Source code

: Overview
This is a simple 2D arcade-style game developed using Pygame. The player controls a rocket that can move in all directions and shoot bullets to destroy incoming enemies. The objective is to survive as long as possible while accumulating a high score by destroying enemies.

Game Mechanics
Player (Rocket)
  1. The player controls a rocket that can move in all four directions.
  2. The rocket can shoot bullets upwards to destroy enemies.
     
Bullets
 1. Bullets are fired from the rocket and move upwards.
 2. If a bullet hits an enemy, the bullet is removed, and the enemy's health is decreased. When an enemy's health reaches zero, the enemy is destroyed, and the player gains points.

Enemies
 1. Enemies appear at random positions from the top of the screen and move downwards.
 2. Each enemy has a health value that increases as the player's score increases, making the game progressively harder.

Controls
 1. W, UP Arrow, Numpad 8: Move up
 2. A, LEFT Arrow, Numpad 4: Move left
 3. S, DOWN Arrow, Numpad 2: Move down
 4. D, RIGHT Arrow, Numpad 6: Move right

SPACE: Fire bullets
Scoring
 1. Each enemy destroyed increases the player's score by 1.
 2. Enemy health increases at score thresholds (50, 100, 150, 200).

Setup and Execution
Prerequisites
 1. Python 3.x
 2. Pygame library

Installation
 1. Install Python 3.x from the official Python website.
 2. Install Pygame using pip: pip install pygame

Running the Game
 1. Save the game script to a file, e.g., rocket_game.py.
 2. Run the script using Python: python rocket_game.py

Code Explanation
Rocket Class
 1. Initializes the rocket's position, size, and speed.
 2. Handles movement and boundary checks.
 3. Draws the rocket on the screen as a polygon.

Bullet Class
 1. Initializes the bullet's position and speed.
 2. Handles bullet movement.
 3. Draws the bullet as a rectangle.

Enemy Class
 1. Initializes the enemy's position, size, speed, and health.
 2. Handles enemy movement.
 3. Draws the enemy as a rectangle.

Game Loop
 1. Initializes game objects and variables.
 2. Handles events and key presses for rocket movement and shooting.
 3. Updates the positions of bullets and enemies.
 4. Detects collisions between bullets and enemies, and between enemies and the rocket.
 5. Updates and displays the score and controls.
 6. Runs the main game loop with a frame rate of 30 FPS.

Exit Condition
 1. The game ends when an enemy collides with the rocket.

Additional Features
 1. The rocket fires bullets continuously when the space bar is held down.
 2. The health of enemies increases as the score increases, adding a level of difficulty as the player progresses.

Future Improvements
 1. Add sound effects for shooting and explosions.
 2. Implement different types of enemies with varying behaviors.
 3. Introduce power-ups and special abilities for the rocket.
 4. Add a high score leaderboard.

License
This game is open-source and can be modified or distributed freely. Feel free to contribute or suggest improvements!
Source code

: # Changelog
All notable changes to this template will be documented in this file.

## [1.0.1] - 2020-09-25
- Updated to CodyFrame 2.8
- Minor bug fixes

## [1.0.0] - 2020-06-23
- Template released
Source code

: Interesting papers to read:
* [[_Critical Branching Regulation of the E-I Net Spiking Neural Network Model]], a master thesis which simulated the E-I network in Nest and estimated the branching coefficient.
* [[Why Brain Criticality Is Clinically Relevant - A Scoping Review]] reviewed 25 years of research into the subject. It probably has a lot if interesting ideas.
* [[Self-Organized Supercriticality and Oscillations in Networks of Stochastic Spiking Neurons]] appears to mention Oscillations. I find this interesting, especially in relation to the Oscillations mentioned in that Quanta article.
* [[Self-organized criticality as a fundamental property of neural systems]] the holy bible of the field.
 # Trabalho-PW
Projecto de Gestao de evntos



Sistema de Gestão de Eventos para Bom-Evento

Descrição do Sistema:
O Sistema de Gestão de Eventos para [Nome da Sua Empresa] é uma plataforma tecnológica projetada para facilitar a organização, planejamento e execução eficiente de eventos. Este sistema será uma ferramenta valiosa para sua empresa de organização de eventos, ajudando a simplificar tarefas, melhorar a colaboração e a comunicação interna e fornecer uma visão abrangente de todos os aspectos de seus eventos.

EXERCISE PROMPT: Please state how many lines in the listing contain the string "using", and give nothing besides that number.

OUTPUT OF THE TASK: 3